WORK INSTRUCTION = What you should copy is the line containing "不过，需要注意的是，虽然Tm" and all lines after it in the entries below, exactly and without anything added.

********

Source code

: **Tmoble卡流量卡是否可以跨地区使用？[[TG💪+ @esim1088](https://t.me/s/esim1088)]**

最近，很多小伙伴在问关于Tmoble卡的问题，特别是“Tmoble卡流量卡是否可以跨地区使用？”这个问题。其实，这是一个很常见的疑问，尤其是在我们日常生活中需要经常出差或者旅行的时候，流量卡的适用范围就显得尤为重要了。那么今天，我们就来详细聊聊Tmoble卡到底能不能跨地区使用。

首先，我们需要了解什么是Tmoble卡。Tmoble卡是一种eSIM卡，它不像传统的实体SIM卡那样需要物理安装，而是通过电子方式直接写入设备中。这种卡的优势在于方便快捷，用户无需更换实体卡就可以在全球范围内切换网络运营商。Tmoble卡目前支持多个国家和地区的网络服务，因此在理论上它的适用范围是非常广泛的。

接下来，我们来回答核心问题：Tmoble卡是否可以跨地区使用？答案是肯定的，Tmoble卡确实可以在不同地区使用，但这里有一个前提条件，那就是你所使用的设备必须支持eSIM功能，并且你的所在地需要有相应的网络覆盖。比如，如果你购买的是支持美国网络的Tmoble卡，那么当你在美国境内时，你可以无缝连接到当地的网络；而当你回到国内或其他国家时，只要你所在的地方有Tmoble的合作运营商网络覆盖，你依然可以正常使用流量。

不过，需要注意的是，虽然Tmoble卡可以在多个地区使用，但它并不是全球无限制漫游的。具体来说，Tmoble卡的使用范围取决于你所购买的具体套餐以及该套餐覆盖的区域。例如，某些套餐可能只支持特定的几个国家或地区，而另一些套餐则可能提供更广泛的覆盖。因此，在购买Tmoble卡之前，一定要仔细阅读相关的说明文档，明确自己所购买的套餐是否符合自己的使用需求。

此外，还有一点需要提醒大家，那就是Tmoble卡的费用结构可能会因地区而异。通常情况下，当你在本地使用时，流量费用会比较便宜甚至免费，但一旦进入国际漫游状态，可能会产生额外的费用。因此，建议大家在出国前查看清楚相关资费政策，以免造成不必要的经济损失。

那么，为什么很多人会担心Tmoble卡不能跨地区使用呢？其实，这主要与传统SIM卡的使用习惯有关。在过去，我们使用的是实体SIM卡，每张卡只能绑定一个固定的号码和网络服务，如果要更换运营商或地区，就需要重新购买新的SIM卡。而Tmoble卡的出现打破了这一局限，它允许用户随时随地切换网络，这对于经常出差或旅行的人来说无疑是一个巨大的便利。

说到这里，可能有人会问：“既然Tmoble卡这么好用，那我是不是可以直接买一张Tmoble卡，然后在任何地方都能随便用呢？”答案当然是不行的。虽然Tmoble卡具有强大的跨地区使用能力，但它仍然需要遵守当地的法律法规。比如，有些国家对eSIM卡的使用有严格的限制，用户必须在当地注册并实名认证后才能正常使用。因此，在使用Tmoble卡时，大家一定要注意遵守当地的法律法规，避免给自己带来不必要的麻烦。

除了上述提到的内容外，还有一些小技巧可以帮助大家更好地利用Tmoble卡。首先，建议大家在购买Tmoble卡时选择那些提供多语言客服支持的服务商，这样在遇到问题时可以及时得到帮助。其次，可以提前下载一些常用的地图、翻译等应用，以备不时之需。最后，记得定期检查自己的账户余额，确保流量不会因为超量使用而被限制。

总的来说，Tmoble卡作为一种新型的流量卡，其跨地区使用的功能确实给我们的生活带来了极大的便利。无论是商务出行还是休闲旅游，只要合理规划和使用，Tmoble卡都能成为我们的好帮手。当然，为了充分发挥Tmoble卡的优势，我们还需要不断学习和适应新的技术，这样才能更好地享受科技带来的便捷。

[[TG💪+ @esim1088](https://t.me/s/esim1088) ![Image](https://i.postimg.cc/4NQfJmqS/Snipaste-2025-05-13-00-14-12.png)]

********

SOLUTION TO THE PROBLEM =
不过，需要注意的是，虽然Tmoble卡可以在多个地区使用，但它并不是全球无限制漫游的。具体来说，Tmoble卡的使用范围取决于你所购买的具体套餐以及该套餐覆盖的区域。例如，某些套餐可能只支持特定的几个国家或地区，而另一些套餐则可能提供更广泛的覆盖。因此，在购买Tmoble卡之前，一定要仔细阅读相关的说明文档，明确自己所购买的套餐是否符合自己的使用需求。

此外，还有一点需要提醒大家，那就是Tmoble卡的费用结构可能会因地区而异。通常情况下，当你在本地使用时，流量费用会比较便宜甚至免费，但一旦进入国际漫游状态，可能会产生额外的费用。因此，建议大家在出国前查看清楚相关资费政策，以免造成不必要的经济损失。

那么，为什么很多人会担心Tmoble卡不能跨地区使用呢？其实，这主要与传统SIM卡的使用习惯有关。在过去，我们使用的是实体SIM卡，每张卡只能绑定一个固定的号码和网络服务，如果要更换运营商或地区，就需要重新购买新的SIM卡。而Tmoble卡的出现打破了这一局限，它允许用户随时随地切换网络，这对于经常出差或旅行的人来说无疑是一个巨大的便利。

说到这里，可能有人会问：“既然Tmoble卡这么好用，那我是不是可以直接买一张Tmoble卡，然后在任何地方都能随便用呢？”答案当然是不行的。虽然Tmoble卡具有强大的跨地区使用能力，但它仍然需要遵守当地的法律法规。比如，有些国家对eSIM卡的使用有严格的限制，用户必须在当地注册并实名认证后才能正常使用。因此，在使用Tmoble卡时，大家一定要注意遵守当地的法律法规，避免给自己带来不必要的麻烦。

除了上述提到的内容外，还有一些小技巧可以帮助大家更好地利用Tmoble卡。首先，建议大家在购买Tmoble卡时选择那些提供多语言客服支持的服务商，这样在遇到问题时可以及时得到帮助。其次，可以提前下载一些常用的地图、翻译等应用，以备不时之需。最后，记得定期检查自己的账户余额，确保流量不会因为超量使用而被限制。

总的来说，Tmoble卡作为一种新型的流量卡，其跨地区使用的功能确实给我们的生活带来了极大的便利。无论是商务出行还是休闲旅游，只要合理规划和使用，Tmoble卡都能成为我们的好帮手。当然，为了充分发挥Tmoble卡的优势，我们还需要不断学习和适应新的技术，这样才能更好地享受科技带来的便捷。

[[TG💪+ @esim1088](https://t.me/s/esim1088) ![Image](https://i.postimg.cc/4NQfJmqS/Snipaste-2025-05-13-00-14-12.png)]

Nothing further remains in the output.